Collected data:
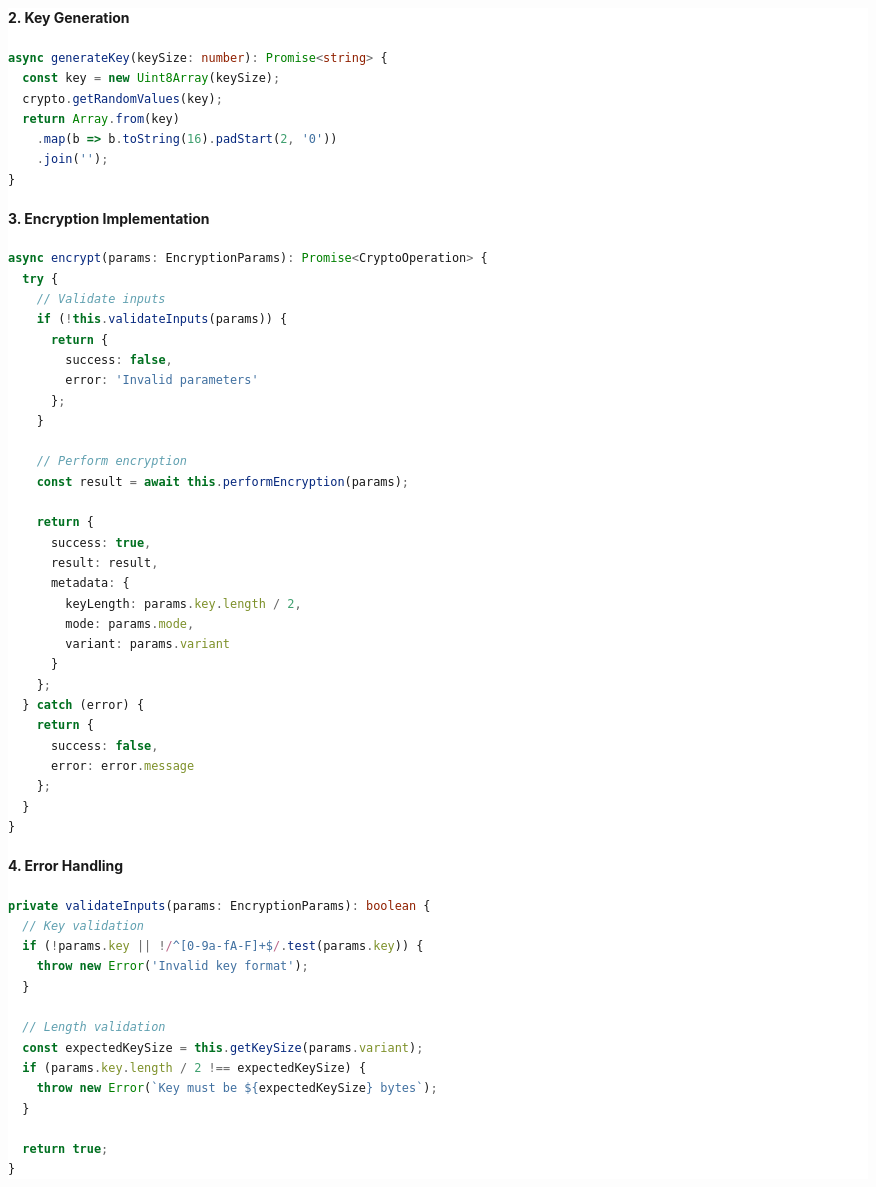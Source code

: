 #### 2. Key Generation
```typescript
async generateKey(keySize: number): Promise<string> {
  const key = new Uint8Array(keySize);
  crypto.getRandomValues(key);
  return Array.from(key)
    .map(b => b.toString(16).padStart(2, '0'))
    .join('');
}
```

#### 3. Encryption Implementation
```typescript
async encrypt(params: EncryptionParams): Promise<CryptoOperation> {
  try {
    // Validate inputs
    if (!this.validateInputs(params)) {
      return {
        success: false,
        error: 'Invalid parameters'
      };
    }
    
    // Perform encryption
    const result = await this.performEncryption(params);
    
    return {
      success: true,
      result: result,
      metadata: {
        keyLength: params.key.length / 2,
        mode: params.mode,
        variant: params.variant
      }
    };
  } catch (error) {
    return {
      success: false,
      error: error.message
    };
  }
}
```

#### 4. Error Handling
```typescript
private validateInputs(params: EncryptionParams): boolean {
  // Key validation
  if (!params.key || !/^[0-9a-fA-F]+$/.test(params.key)) {
    throw new Error('Invalid key format');
  }
  
  // Length validation
  const expectedKeySize = this.getKeySize(params.variant);
  if (params.key.length / 2 !== expectedKeySize) {
    throw new Error(`Key must be ${expectedKeySize} bytes`);
  }
  
  return true;
}
```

ACTIVITY: Where does the word "Promise" appear in the records above? Return every line that holds it.

SOLUTION BELOW:
async generateKey(keySize: number): Promise<string> {
async encrypt(params: EncryptionParams): Promise<CryptoOperation> {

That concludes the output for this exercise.